# Exploratory data analysis of Coffee Quality Dataset 

Authors: Arlin Cherian, Kristin Bunyan, Michelle Wang, Berkay Bulut

***

## Summary of the data set 

This project uses the *[Coffee Quality Dataset](https://github.com/jldbc/coffee-quality-database)*, collected by the Coffee Quality Institute in January 2018. The data was retrieved from tidytuesday, courtesy of James LeDoux, a Data Scientist at Buzzfeed. The data is collected on Arabica coffee beans from across the world and professionally rated on a 0-100 scale based on factors like acidity, sweetness, fragrance, balance, etc. The dataset also contains information about the country of origin of the coffee beans, harvesting and grading date, colour of the beans, defects, processing and packaging details. There are 1311 observations in the dataset and 43 features (18 numeric features and 25 categorical features). There are some missing values for certain features which will be preprocessed appropriately if included in the analysis model. There are no missing values in the target column, `total_cup_points`. According to the dataset decription, our target variable, `total_cup_points` is a point scale from 0-100 with mean scale rating of 82.1 points, minimum of 0.0 and maximum of 90.6 points.

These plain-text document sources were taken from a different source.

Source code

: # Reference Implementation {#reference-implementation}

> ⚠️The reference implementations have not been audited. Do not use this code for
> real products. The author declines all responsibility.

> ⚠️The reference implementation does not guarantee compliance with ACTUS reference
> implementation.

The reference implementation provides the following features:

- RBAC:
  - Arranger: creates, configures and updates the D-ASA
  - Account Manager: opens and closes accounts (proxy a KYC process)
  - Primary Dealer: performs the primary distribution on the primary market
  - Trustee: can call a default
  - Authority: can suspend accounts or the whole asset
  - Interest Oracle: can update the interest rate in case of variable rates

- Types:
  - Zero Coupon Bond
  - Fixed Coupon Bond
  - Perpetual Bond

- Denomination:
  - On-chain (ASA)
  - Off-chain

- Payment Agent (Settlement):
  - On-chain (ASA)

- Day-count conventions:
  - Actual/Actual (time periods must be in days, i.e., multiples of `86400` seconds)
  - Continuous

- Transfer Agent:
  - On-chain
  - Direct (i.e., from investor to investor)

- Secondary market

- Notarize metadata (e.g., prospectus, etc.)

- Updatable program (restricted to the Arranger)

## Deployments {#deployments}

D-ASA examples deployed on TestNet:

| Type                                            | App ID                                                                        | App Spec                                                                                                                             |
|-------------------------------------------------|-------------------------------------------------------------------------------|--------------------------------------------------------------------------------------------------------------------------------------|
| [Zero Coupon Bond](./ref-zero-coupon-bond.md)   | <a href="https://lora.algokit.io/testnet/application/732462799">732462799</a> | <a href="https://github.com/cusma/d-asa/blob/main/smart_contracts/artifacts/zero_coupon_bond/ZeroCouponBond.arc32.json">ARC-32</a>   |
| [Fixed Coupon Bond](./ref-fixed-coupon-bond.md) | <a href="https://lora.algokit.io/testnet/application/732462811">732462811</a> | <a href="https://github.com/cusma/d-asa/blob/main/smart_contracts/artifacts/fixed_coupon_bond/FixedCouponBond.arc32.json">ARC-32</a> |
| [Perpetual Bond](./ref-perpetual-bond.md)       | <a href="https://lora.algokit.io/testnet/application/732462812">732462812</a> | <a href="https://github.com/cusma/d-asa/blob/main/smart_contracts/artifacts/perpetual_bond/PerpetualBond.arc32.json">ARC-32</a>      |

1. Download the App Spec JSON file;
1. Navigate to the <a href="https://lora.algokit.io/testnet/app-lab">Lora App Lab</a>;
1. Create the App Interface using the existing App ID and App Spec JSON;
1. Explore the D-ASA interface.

Table 1. Summary statistics of total cup points or rating on a scale of 0-100 points

| Count  | Mean   | Std  |  Min | Q1 | Median | Q3 | Max |
|---|---|---|---|---|---|---|---|
| 1339.0  | 82.1  | 3.5  | 0.0  |81.0 | 82.5 | 83.6 | 90.6 |



Table 2. Unique values of country of origin, region and colour of coffee beans

| Variable | Count   |
| --- | --- |
| Regions  | 356  | 
| Countries | 36 |
|Colur of coffee beans | 3 |

## Splitting of train and test data sets 

Before we begin visualizing the data, we will split the dataset into 80% training data and 20% test data. The test data will not be used for the exploratory analysis, and will only be used for testing the finalized model at the end of the project. Below we list the number of observations for each split.

Table 3. Data partition to train and test data.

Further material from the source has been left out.